Requirement: Copy out the lines of the records below, and only those lines, from the one with "F(x) \leq 1$." through the one with "x_i = +\infty$.", exactly as they appear.

##############################

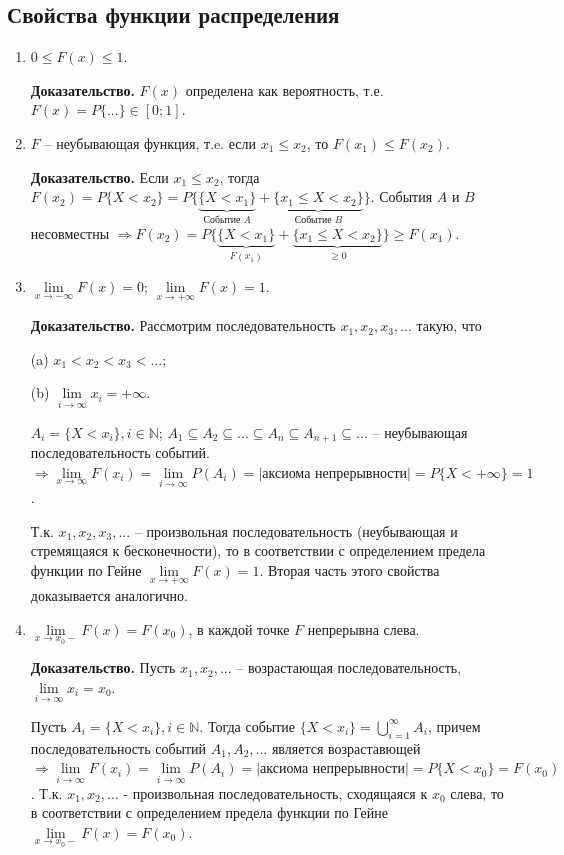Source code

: \subsection*{Свойства функции распределения}
\begin{enumerate}
	\item $0 \leq F(x) \leq 1$.
	
		\textbf{Доказательство.} $F(x)$ определена как вероятность, т.е. $F(x) = P\{...\} \in [0; 1]$.
		
	\item $F$ -- неубывающая функция, т.e. если $x_1 \leq x_2$, то $F(x_1) \leq F(x_2).$
	
		\textbf{Доказательство.} Если $x_1 \leq x_2$, тогда $F(x_2) = P\{X < x_2\} = P\{\underbrace{\{X < x_1\}}_\text{Событие $A$} + \underbrace{\{x_1 \leq X < x_2\}}_\text{Событие $B$}\}$. События $A$ и $B$ несовместны $\Rightarrow F(x_2) = P\{\underbrace{\{X < x_1\}}_\text{$F(x_1)$} + \underbrace{\{x_1 \leq X < x_2\}}_\text{$\geq0$}\} \geq F(x_1)$.  
	
	\item  $\lim\limits_{x \rightarrow -\infty}F(x) = 0$; $\lim\limits_{x \rightarrow +\infty}F(x) = 1$.
	
		\textbf{Доказательство.} Рассмотрим последовательность $x_1, x_2, x_3,...$ такую, что 
		
		(a) $x_1 < x_2 < x_3 < ...$; 
		
		(b) $\lim\limits_{i \rightarrow \infty} x_i = +\infty$.
		
		$A_i = \{X < x_i\}, i \in \mathbb{N}$; $A_1 \subseteq A_2 \subseteq ... \subseteq A_n \subseteq A_{n+1} \subseteq ...$ -- неубывающая последовательность событий. $\Rightarrow \lim\limits_{x \rightarrow \infty} F(x_i) = \lim\limits_{i \rightarrow \infty} P(A_i) = |\text{аксиома непрерывности}| = P\{X < +\infty\} = 1$.
		
		Т.к. $x_1, x_2, x_3,...$ -- произвольная последовательность (неубывающая и стремящаяся к бесконечности), то в соответствии с определением предела функции по Гейне $\lim\limits_{x \rightarrow +\infty}F(x) = 1$. Вторая часть этого свойства доказывается аналогично.
		
	\item $\lim\limits_{x \rightarrow x_0-}F(x) = F(x_0)$, в каждой точке $F$ непрерывна слева.
		
		\textbf{Доказательство.} Пусть $x_1,x_2,...$ -- возрастающая последовательность, $\lim\limits_{i \rightarrow \infty}x_i = x_0$.
		
		Пусть $A_i = \{X < x_i\}, i \in \mathbb{N}$. Тогда событие $\{X < x_i\} = \bigcup_{i=1}^\infty A_i$, причем последовательность событий $A_1,A_2,...$ является возраставющей $\Rightarrow \lim\limits_{i \rightarrow \infty} F(x_i) = \lim\limits_{i \rightarrow \infty} P(A_i) = |\text{аксиома непрерывности}|=P\{X<x_0\} = F(x_0)$. Т.к. $x_1, x_2,...$ - произвольная последовательность, сходящаяся к $x_0$ слева, то в соответствии с определением предела функции по Гейне $\lim\limits_{x \rightarrow x_0-} F(x) = F(x_0)$.
		

\end{enumerate}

##############################

Result of the exercise:
	\item $0 \leq F(x) \leq 1$.
	
		\textbf{Доказательство.} $F(x)$ определена как вероятность, т.е. $F(x) = P\{...\} \in [0; 1]$.
		
	\item $F$ -- неубывающая функция, т.e. если $x_1 \leq x_2$, то $F(x_1) \leq F(x_2).$
	
		\textbf{Доказательство.} Если $x_1 \leq x_2$, тогда $F(x_2) = P\{X < x_2\} = P\{\underbrace{\{X < x_1\}}_\text{Событие $A$} + \underbrace{\{x_1 \leq X < x_2\}}_\text{Событие $B$}\}$. События $A$ и $B$ несовместны $\Rightarrow F(x_2) = P\{\underbrace{\{X < x_1\}}_\text{$F(x_1)$} + \underbrace{\{x_1 \leq X < x_2\}}_\text{$\geq0$}\} \geq F(x_1)$.  
	
	\item  $\lim\limits_{x \rightarrow -\infty}F(x) = 0$; $\lim\limits_{x \rightarrow +\infty}F(x) = 1$.
	
		\textbf{Доказательство.} Рассмотрим последовательность $x_1, x_2, x_3,...$ такую, что 
		
		(a) $x_1 < x_2 < x_3 < ...$; 
		
		(b) $\lim\limits_{i \rightarrow \infty} x_i = +\infty$.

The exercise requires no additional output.